Wednesday, May 2, 2012
Day 255: Items of Note
Last night I wore the hot new outfit to zumba class: a clingy black top in sort of stretchy lacey fabric, long black Spandexy pants, and my hot-pink sports bra. Everything was well-cut and fit nicely, and I had impressive and well-supported cleavage.
I felt naked.
For me, "sexy" has always been about cleavage and whatever I do with my face and hair; I really feel like I've got nothing else. To present the entirety of my body like this . . . yowza. I could barely get my jacket off. Someone said, "You look like you've been out in the sun, you're all pink," and I said, "I'm blushing" — all over!
The class, though, couldn't have been nicer. They actually applauded me! The Italian Spitfire gave me a wolf whistle! A woman I know only slightly came over and said, "I noticed when you came in, before you even got your jacket off, how toned you're looking." The woman who always stands behind me gave me a hug. It was really, really sweet.
I think I will wear "the outfit" every time I lose another five pounds. That will be a nice way to celebrate and announce. But I don't see myself wearing this every week!
My Brilliant Career
Today I printed and mailed my application for the Children's Writer-In-Residence Program. Fingers crossed! All I can do now is hope (and try not to think about it, really).

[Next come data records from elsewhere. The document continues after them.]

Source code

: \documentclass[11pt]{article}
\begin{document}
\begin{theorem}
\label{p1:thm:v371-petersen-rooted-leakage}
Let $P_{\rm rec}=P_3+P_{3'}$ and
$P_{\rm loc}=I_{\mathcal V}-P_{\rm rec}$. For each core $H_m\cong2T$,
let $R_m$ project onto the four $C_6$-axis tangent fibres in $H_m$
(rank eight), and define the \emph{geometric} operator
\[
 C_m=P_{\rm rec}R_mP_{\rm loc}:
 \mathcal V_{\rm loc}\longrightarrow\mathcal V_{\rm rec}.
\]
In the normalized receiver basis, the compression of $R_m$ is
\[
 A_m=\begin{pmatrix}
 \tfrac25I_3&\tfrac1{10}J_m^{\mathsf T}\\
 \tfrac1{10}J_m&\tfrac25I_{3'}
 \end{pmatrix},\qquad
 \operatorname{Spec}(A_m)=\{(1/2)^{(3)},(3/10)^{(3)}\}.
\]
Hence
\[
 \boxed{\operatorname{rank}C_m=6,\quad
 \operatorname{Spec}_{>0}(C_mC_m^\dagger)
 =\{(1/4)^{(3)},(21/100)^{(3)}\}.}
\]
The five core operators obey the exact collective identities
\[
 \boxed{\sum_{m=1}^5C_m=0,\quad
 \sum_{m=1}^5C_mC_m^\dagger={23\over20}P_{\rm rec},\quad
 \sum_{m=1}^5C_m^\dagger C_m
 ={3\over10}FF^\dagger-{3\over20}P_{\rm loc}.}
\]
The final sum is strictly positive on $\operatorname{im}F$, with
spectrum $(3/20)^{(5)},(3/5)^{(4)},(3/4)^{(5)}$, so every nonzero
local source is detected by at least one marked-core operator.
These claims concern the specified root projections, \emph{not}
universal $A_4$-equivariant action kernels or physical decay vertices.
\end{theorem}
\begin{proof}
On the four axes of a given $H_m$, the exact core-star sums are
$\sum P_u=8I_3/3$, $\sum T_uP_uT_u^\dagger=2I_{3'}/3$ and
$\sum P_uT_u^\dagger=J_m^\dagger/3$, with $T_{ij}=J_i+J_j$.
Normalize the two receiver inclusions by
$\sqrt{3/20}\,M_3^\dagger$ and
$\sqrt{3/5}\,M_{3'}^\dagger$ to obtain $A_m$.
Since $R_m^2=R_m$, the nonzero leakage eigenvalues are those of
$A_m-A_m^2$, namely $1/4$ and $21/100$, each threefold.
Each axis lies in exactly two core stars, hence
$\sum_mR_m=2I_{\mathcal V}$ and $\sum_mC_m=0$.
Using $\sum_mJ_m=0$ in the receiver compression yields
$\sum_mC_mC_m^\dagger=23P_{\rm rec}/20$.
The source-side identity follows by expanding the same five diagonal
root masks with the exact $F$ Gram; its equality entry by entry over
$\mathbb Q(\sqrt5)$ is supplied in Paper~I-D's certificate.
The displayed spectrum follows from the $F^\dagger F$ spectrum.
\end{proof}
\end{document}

As I was printing, which took a while, I got a work request from one of my favorite clients, someone I haven't heard from in a while, to do a job that sounds awesomely fun. Good omen, you think? I will take it as such.

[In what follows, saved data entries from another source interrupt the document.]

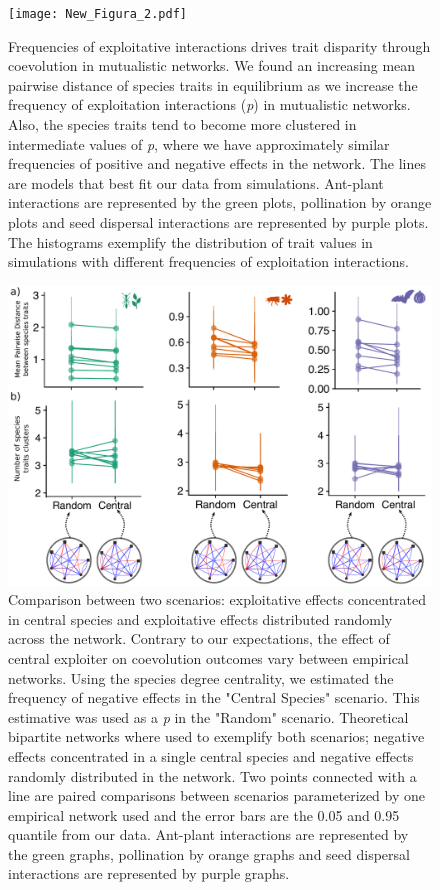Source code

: \documentclass[a4paper, 12pt]{article}
\begin{document}
\begin{singlespace}
\begin{figure}[H]
  \texttt{[image: New\_Figura\_2.pdf]}
  \vspace*{-7mm}
  \caption{Frequencies of exploitative interactions drives trait disparity through coevolution in mutualistic networks. We found an increasing mean pairwise distance of species traits in equilibrium as we increase the frequency of exploitation interactions (\textit{p}) in mutualistic networks. Also, the species traits tend to become more clustered in intermediate values of \textit{p}, where we have approximately similar frequencies of positive and negative effects in the network. The lines are models that best fit our data from simulations. Ant-plant interactions are represented by the green plots, pollination by orange plots and seed dispersal interactions are represented by purple plots. The histograms exemplify the distribution of trait values in simulations with different frequencies of exploitation interactions.
}
  \label{fig:2}
\end{figure}

\begin{figure}[H]
  \includegraphics[width=\linewidth]{New_Figura_3.pdf}
  \vspace*{-7mm}
  \caption{Comparison between two scenarios: exploitative effects concentrated in central species and exploitative effects distributed randomly across the network. Contrary to our expectations, the effect of central exploiter on coevolution outcomes vary between empirical networks. Using the species degree centrality, we estimated the frequency of negative effects in the "Central Species" scenario. This estimative was used as a \textit{p} in the "Random" scenario. Theoretical bipartite networks where used to exemplify both scenarios; negative effects concentrated in a single central species and negative effects randomly distributed in the network. Two points connected with a line are paired comparisons between scenarios parameterized by one empirical network used and the error bars are the 0.05 and 0.95 quantile from our data. Ant-plant interactions are represented by the green graphs, pollination by orange graphs and seed dispersal interactions are represented by purple graphs.}
  \label{fig:3}
\end{figure}


\end{singlespace}
\end{document}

I went to my favorite Thai place for lunch to celebrate, and I was determined to pig out and drink lots of wine. First I had a very interesting salad, comprising lettuce, tomato, rice noodles, shrimp, snap peas, shredded carrots, and a sweet-spicy dressing — yum! And then I tucked into a gorgeous plate of Pad Thai . . . and was full after 10 bites. And I did have wine, but stopped at two glasses (back in the day, I could put away four, no problem. Not that that was usual, but for a celebration lunch? No problem). It was interesting to see how my stomach has shrunk, or whatever. I went to Starbuck's right after for a coffee and thought of getting a sweetie . . . but I just didn't want one. So that in itself was a kind of celebration.
Darling Barry, Missing the Mark
My new Manilow CDs have arrived and I've been enjoying a musical orgy! But I have to say, I am very disappointed in his rendition of "You've Lost that Loving Feeling" — he's way too upbeat and chipper. This is a heartbreaking song! Whenever I hear it, I'm instantly transported to the horrible weekend when it looked like my best male friend and I (I'll name no names) couldn't be friends any more. (He is more likely to describe it as "That Weekend You Were Such a B**ch.") That sang came up in my CD rotation, and I played it over and over and over again as I drove home (he lived a couple hours away at that time), weeping, weeping, weeping.

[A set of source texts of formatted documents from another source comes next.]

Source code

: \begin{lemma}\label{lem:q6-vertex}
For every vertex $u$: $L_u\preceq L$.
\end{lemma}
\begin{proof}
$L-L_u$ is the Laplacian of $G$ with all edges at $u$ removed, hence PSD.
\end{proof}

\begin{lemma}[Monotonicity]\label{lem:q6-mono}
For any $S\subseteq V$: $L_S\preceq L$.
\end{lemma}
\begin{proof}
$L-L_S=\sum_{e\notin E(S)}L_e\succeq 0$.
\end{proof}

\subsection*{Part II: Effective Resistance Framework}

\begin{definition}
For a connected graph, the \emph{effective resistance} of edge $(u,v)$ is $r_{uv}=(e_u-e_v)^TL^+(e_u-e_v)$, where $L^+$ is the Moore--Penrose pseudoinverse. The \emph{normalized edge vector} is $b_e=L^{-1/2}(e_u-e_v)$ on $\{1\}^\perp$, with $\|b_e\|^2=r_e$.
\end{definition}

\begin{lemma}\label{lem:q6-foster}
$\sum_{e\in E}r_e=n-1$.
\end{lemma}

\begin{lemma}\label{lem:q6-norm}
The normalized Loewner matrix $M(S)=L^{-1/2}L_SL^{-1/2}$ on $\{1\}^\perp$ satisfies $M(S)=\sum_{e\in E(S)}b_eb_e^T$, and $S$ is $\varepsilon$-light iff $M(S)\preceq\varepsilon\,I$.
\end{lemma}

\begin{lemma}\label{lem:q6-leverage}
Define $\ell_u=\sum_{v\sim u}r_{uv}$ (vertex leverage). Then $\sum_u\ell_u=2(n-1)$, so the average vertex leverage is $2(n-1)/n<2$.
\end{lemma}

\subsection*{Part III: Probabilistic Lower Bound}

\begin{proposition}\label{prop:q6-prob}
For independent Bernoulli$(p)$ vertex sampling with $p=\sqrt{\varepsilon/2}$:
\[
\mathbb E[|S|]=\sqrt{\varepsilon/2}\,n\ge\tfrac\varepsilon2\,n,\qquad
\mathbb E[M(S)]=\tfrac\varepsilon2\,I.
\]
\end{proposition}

Barry's peppy little ditty is just all kinds of wrong. But so far, that's the only song I haven't loved.
Oh, and my best male friend and I have since made up and are total besties again. But I'll still name no names. ☺
I Think There Was One More Thing, But I'm Blanking
I'll add it later if it comes to me. Right now, I've got to get dinner on the table and decide whether I'm going to zumba tonight. (I am SO tempted to blow it off and stay home and drink wine and watch TV and take a bath and wallow. But I'll probably go.)